Starting with the line that holds "is passed a" and stopping after the line that holds "where $\mathcal C_p$", repeat the lines below word for word, without the pictures.
(Dataset records begins)
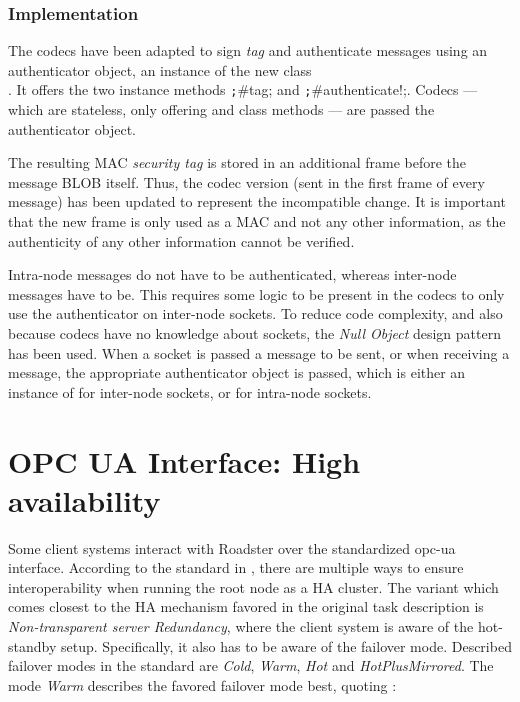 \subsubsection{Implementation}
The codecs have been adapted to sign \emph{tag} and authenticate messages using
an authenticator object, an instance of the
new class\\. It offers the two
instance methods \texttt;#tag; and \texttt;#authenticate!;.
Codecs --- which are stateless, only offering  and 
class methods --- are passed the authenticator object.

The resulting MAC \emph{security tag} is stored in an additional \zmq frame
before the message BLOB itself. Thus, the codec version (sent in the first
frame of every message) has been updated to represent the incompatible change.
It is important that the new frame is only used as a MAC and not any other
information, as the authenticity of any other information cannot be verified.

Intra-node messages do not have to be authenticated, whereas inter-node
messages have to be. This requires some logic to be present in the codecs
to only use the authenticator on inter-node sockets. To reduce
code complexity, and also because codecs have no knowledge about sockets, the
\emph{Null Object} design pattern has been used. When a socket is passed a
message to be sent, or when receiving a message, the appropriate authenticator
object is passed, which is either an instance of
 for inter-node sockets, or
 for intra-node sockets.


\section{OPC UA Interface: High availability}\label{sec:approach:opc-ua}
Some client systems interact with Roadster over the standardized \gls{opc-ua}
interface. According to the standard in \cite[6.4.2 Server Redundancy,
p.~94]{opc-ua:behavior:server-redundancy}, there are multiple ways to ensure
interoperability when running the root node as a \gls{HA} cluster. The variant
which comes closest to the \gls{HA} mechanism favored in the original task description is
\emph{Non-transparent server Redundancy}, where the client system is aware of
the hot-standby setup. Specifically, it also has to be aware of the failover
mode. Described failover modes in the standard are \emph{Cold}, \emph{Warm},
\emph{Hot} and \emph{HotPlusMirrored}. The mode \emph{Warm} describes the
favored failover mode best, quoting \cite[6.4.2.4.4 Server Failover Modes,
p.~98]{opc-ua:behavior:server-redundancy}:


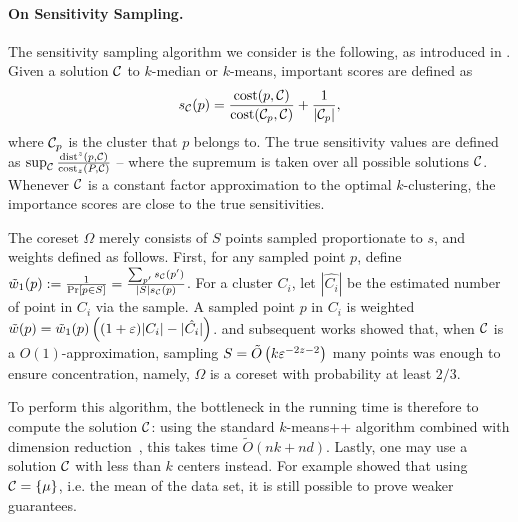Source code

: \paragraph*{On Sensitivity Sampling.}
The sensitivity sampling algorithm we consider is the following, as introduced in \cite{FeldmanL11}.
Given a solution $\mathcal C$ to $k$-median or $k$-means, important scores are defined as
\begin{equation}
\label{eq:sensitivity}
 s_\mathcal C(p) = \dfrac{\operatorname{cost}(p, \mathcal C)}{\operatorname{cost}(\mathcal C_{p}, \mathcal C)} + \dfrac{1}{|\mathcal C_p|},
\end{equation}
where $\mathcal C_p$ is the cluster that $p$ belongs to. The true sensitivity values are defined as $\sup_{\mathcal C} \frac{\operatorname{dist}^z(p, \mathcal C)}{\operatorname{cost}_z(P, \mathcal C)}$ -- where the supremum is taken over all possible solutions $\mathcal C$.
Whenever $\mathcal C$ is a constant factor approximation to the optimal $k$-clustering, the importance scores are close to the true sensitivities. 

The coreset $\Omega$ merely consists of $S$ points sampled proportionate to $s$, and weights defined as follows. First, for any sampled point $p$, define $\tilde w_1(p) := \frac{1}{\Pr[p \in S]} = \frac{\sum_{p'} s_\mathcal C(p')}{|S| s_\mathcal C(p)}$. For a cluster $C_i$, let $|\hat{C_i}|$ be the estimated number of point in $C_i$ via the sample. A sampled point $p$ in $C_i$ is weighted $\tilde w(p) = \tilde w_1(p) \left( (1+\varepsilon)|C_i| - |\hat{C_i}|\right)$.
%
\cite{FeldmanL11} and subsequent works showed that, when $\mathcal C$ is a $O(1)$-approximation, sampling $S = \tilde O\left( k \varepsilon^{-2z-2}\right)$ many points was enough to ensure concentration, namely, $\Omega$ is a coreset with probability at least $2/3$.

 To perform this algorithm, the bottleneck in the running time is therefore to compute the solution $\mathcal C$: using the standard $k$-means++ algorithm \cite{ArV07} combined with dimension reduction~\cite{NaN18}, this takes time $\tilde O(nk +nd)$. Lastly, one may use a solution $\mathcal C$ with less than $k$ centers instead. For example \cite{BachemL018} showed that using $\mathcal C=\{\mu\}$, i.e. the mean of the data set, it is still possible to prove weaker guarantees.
(Dataset records ends)
(Dataset records begins)
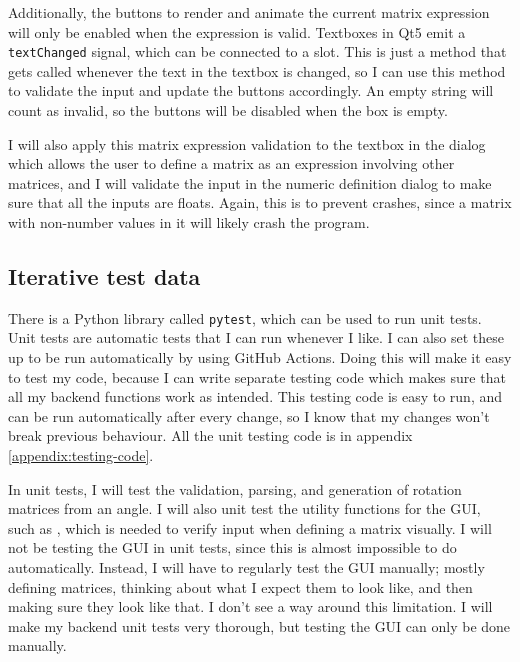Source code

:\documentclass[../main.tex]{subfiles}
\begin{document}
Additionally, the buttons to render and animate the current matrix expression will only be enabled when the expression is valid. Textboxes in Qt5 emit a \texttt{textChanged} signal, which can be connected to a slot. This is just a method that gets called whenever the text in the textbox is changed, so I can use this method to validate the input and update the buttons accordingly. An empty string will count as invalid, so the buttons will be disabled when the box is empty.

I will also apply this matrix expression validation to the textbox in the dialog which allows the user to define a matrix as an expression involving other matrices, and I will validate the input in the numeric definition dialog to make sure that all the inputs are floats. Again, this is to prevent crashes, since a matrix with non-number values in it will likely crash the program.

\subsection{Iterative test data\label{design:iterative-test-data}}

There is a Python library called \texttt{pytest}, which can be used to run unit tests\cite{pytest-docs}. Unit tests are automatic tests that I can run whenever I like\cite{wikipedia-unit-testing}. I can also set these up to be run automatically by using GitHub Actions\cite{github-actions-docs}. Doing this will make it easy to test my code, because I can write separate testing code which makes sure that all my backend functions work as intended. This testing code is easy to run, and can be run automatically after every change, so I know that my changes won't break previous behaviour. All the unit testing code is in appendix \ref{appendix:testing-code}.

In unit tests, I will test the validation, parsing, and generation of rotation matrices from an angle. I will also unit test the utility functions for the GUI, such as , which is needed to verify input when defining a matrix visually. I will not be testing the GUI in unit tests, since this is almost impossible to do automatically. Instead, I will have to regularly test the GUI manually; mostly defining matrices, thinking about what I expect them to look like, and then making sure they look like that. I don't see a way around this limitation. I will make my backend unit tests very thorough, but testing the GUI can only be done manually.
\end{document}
(Dataset records ends)
(Dataset records begins)
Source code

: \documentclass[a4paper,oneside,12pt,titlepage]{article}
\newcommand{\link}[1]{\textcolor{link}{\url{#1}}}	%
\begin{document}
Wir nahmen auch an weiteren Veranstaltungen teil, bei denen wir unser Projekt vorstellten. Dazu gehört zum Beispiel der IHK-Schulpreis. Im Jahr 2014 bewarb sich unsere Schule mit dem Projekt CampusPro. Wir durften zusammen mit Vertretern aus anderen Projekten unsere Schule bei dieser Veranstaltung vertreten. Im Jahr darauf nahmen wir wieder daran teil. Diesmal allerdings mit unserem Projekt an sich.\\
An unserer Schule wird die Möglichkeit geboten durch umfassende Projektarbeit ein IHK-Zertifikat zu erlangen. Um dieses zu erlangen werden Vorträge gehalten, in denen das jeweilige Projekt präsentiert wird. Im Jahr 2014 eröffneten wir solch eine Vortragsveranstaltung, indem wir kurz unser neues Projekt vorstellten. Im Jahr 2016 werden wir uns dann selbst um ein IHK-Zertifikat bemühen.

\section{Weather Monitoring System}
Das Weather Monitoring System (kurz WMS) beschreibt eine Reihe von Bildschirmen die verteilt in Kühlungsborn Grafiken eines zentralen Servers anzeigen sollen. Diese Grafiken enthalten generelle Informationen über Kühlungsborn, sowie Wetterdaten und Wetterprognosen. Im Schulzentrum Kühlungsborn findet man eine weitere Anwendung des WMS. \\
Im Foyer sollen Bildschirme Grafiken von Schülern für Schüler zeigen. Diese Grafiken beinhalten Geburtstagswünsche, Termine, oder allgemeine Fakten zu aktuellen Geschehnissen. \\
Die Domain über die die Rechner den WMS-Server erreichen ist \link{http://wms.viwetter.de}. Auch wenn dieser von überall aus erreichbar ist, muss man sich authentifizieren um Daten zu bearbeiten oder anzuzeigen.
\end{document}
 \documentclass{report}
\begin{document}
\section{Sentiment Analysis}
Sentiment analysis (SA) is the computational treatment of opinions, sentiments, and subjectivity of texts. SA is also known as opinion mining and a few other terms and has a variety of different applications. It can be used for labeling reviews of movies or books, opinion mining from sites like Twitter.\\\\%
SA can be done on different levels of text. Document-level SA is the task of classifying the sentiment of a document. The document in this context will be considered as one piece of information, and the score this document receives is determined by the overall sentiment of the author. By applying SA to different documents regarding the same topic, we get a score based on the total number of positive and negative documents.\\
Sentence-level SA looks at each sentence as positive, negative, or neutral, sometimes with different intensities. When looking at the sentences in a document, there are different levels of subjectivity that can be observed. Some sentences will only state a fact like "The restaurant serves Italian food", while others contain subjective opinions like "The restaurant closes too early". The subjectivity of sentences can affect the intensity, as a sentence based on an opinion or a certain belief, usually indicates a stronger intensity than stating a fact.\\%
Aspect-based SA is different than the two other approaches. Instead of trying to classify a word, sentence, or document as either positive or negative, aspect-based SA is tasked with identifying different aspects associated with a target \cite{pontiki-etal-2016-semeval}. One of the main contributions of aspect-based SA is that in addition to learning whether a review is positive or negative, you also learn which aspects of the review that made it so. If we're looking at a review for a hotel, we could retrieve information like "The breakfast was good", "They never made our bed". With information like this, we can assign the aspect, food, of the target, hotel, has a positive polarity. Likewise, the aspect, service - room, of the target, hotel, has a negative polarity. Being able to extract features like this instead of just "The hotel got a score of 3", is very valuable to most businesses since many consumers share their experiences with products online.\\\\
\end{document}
(Dataset records ends)
* **The completed task**:
\emph{Null Object} design pattern has been used. When a socket is passed a
message to be sent, or when receiving a message, the appropriate authenticator
object is passed, which is either an instance of
 for inter-node sockets, or
 for intra-node sockets.


\section{OPC UA Interface: High availability}\label{sec:approach:opc-ua}
Some client systems interact with Roadster over the standardized \gls{opc-ua}
interface. According to the standard in \cite[6.4.2 Server Redundancy,
p.~94]{opc-ua:behavior:server-redundancy}, there are multiple ways to ensure
interoperability when running the root node as a \gls{HA} cluster. The variant
which comes closest to the \gls{HA} mechanism favored in the original task description is
\emph{Non-transparent server Redundancy}, where the client system is aware of
the hot-standby setup. Specifically, it also has to be aware of the failover
mode. Described failover modes in the standard are \emph{Cold}, \emph{Warm},
\emph{Hot} and \emph{HotPlusMirrored}. The mode \emph{Warm} describes the
favored failover mode best, quoting \cite[6.4.2.4.4 Server Failover Modes,
p.~98]{opc-ua:behavior:server-redundancy}:


Source code

: \paragraph*{On Sensitivity Sampling.}
The sensitivity sampling algorithm we consider is the following, as introduced in \cite{FeldmanL11}.
Given a solution $\mathcal C$ to $k$-median or $k$-means, important scores are defined as
\begin{equation}
\label{eq:sensitivity}
 s_\mathcal C(p) = \dfrac{\operatorname{cost}(p, \mathcal C)}{\operatorname{cost}(\mathcal C_{p}, \mathcal C)} + \dfrac{1}{|\mathcal C_p|},
\end{equation}
where $\mathcal C_p$ is the cluster that $p$ belongs to. The true sensitivity values are defined as $\sup_{\mathcal C} \frac{\operatorname{dist}^z(p, \mathcal C)}{\operatorname{cost}_z(P, \mathcal C)}$ -- where the supremum is taken over all possible solutions $\mathcal C$.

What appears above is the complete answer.